***** Materials provided *****

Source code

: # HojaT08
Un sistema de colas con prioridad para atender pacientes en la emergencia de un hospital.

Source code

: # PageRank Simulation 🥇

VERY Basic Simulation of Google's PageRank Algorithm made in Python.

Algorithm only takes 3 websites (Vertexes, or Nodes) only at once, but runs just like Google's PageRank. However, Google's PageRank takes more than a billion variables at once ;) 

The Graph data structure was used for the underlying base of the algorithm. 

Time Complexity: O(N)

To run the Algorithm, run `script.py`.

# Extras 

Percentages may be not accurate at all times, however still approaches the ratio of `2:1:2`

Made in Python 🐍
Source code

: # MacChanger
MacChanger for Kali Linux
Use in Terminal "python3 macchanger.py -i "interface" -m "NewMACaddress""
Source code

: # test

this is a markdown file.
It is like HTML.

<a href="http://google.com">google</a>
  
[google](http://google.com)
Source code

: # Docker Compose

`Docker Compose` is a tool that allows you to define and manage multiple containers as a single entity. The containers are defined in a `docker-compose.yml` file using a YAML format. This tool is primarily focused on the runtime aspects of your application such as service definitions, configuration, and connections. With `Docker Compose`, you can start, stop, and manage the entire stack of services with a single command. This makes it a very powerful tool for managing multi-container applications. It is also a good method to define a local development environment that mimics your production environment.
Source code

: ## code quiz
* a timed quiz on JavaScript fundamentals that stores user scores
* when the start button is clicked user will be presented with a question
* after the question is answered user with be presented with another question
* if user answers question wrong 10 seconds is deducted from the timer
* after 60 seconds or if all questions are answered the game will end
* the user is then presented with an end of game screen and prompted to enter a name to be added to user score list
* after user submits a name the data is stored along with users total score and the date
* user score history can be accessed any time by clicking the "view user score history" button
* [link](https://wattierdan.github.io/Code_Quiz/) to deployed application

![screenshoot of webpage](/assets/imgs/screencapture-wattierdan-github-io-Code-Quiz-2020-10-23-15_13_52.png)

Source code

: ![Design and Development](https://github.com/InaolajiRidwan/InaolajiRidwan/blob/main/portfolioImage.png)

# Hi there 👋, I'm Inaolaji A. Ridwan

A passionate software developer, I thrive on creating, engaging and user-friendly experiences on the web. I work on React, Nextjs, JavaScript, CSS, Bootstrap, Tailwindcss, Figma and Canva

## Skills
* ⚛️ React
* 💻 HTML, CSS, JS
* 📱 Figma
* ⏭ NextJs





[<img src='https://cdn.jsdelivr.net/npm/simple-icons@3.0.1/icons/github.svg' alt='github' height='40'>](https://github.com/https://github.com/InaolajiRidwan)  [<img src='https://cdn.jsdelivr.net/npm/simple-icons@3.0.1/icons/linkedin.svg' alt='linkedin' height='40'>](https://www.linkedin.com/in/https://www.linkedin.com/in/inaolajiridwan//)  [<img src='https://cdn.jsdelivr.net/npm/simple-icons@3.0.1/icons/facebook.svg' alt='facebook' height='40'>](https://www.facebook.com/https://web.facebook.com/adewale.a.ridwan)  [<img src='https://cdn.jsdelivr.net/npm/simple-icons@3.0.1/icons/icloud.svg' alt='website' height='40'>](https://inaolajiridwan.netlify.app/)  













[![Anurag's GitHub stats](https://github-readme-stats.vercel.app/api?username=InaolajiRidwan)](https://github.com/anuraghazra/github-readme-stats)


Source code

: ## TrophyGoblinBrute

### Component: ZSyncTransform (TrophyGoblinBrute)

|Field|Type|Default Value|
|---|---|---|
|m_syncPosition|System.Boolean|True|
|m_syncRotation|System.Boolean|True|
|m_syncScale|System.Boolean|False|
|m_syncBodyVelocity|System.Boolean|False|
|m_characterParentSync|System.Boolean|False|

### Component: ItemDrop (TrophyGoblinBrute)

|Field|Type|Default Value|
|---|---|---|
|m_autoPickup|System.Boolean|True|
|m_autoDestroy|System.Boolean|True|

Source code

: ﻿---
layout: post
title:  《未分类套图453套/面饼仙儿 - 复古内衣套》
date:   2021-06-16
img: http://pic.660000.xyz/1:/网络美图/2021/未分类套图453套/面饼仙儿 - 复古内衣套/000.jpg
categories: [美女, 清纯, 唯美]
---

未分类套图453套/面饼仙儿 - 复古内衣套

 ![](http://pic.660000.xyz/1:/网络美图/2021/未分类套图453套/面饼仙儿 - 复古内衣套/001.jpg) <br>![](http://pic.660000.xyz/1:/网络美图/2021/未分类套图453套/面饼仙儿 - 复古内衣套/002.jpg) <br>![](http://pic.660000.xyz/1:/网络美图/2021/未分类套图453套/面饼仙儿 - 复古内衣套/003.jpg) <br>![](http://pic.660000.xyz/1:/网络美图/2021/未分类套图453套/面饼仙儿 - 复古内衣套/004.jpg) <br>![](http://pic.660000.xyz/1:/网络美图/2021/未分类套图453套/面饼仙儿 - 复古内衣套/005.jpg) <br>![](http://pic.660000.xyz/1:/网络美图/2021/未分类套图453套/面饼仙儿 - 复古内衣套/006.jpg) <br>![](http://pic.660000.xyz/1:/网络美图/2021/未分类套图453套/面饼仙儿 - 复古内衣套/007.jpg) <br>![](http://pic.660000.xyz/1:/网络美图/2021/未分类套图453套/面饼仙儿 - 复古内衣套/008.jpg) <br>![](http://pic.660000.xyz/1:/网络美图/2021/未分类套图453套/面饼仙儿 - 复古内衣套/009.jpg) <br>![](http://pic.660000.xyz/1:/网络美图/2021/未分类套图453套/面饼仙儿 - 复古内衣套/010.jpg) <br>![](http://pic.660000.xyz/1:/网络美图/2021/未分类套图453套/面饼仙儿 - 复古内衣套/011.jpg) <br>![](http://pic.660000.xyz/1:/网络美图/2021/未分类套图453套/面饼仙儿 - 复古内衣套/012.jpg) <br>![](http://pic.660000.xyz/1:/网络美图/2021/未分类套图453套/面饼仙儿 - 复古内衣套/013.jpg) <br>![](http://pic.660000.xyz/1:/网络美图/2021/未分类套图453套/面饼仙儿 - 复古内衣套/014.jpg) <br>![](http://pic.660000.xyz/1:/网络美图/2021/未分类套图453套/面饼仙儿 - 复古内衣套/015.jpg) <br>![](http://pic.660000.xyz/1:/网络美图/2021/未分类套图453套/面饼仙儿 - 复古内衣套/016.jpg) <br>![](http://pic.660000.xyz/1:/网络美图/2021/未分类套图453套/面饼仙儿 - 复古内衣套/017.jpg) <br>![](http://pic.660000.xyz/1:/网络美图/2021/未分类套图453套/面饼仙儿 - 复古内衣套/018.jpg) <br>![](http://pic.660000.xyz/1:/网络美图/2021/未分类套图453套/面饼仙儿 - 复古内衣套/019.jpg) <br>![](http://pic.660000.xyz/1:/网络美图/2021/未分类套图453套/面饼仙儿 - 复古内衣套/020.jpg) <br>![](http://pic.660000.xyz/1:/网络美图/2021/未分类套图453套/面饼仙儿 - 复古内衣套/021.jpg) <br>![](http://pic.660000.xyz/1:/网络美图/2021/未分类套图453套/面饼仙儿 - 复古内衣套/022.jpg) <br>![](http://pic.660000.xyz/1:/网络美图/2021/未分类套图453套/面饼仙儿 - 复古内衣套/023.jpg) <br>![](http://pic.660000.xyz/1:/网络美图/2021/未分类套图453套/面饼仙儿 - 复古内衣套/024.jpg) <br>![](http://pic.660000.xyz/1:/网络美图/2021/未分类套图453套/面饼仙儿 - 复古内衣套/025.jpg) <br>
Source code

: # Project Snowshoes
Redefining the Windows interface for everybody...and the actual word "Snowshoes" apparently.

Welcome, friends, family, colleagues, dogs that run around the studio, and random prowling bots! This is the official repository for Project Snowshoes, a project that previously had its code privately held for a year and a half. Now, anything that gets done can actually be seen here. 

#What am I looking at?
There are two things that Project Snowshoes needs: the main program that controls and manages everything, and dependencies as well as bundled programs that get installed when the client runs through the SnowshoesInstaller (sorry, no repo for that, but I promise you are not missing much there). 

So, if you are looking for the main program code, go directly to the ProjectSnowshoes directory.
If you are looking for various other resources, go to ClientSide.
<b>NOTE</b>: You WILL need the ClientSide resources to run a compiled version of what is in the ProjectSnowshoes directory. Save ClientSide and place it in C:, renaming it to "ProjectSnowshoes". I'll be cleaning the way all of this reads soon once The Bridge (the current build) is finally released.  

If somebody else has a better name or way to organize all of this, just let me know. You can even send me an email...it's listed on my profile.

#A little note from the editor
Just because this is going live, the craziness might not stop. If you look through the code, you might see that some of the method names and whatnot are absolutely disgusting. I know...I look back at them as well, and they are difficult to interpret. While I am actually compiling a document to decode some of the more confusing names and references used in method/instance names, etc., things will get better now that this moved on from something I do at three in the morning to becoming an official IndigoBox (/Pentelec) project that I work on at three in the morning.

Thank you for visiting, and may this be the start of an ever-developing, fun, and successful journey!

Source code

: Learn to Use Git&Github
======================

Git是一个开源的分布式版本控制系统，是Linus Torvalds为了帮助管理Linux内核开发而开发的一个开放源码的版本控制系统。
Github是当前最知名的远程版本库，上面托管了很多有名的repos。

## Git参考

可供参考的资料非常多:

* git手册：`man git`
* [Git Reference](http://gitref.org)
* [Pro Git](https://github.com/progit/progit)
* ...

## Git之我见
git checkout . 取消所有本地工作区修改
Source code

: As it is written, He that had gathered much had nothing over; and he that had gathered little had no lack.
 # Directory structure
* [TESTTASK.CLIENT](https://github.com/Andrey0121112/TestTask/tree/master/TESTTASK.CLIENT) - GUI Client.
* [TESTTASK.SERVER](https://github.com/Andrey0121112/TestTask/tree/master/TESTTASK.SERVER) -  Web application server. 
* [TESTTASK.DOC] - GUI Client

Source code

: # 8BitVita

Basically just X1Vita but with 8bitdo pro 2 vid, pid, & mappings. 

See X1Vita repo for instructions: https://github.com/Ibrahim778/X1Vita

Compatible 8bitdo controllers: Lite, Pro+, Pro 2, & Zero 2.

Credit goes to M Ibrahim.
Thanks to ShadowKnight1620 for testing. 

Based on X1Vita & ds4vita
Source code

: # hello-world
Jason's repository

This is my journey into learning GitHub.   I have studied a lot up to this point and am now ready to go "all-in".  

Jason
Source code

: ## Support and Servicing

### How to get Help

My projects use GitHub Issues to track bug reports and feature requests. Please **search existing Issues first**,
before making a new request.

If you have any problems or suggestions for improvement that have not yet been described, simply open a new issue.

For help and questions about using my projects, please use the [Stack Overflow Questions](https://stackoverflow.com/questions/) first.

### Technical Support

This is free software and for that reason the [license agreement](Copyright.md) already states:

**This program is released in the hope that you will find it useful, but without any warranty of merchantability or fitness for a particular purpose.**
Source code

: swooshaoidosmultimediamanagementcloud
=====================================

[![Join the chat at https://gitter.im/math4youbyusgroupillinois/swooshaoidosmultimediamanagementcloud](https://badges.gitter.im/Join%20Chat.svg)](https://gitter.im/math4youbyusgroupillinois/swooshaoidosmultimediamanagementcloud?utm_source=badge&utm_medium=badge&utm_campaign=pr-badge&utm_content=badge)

*****

> **Task statement**
Please output exactly the lines between the one holding "Thank you for" and the one holding "For help and" in the records above, inclusive, and nothing more.

> **Solution to this problem**
Thank you for visiting, and may this be the start of an ever-developing, fun, and successful journey!

Source code

: Learn to Use Git&Github
======================

Git是一个开源的分布式版本控制系统，是Linus Torvalds为了帮助管理Linux内核开发而开发的一个开放源码的版本控制系统。
Github是当前最知名的远程版本库，上面托管了很多有名的repos。

## Git参考

可供参考的资料非常多:

* git手册：`man git`
* [Git Reference](http://gitref.org)
* [Pro Git](https://github.com/progit/progit)
* ...

## Git之我见
git checkout . 取消所有本地工作区修改
Source code

: As it is written, He that had gathered much had nothing over; and he that had gathered little had no lack.
 # Directory structure
* [TESTTASK.CLIENT](https://github.com/Andrey0121112/TestTask/tree/master/TESTTASK.CLIENT) - GUI Client.
* [TESTTASK.SERVER](https://github.com/Andrey0121112/TestTask/tree/master/TESTTASK.SERVER) -  Web application server. 
* [TESTTASK.DOC] - GUI Client

Source code

: # 8BitVita

Basically just X1Vita but with 8bitdo pro 2 vid, pid, & mappings. 

See X1Vita repo for instructions: https://github.com/Ibrahim778/X1Vita

Compatible 8bitdo controllers: Lite, Pro+, Pro 2, & Zero 2.

Credit goes to M Ibrahim.
Thanks to ShadowKnight1620 for testing. 

Based on X1Vita & ds4vita
Source code

: # hello-world
Jason's repository

This is my journey into learning GitHub.   I have studied a lot up to this point and am now ready to go "all-in".  

Jason
Source code

: ## Support and Servicing

### How to get Help

My projects use GitHub Issues to track bug reports and feature requests. Please **search existing Issues first**,
before making a new request.

If you have any problems or suggestions for improvement that have not yet been described, simply open a new issue.

For help and questions about using my projects, please use the [Stack Overflow Questions](https://stackoverflow.com/questions/) first.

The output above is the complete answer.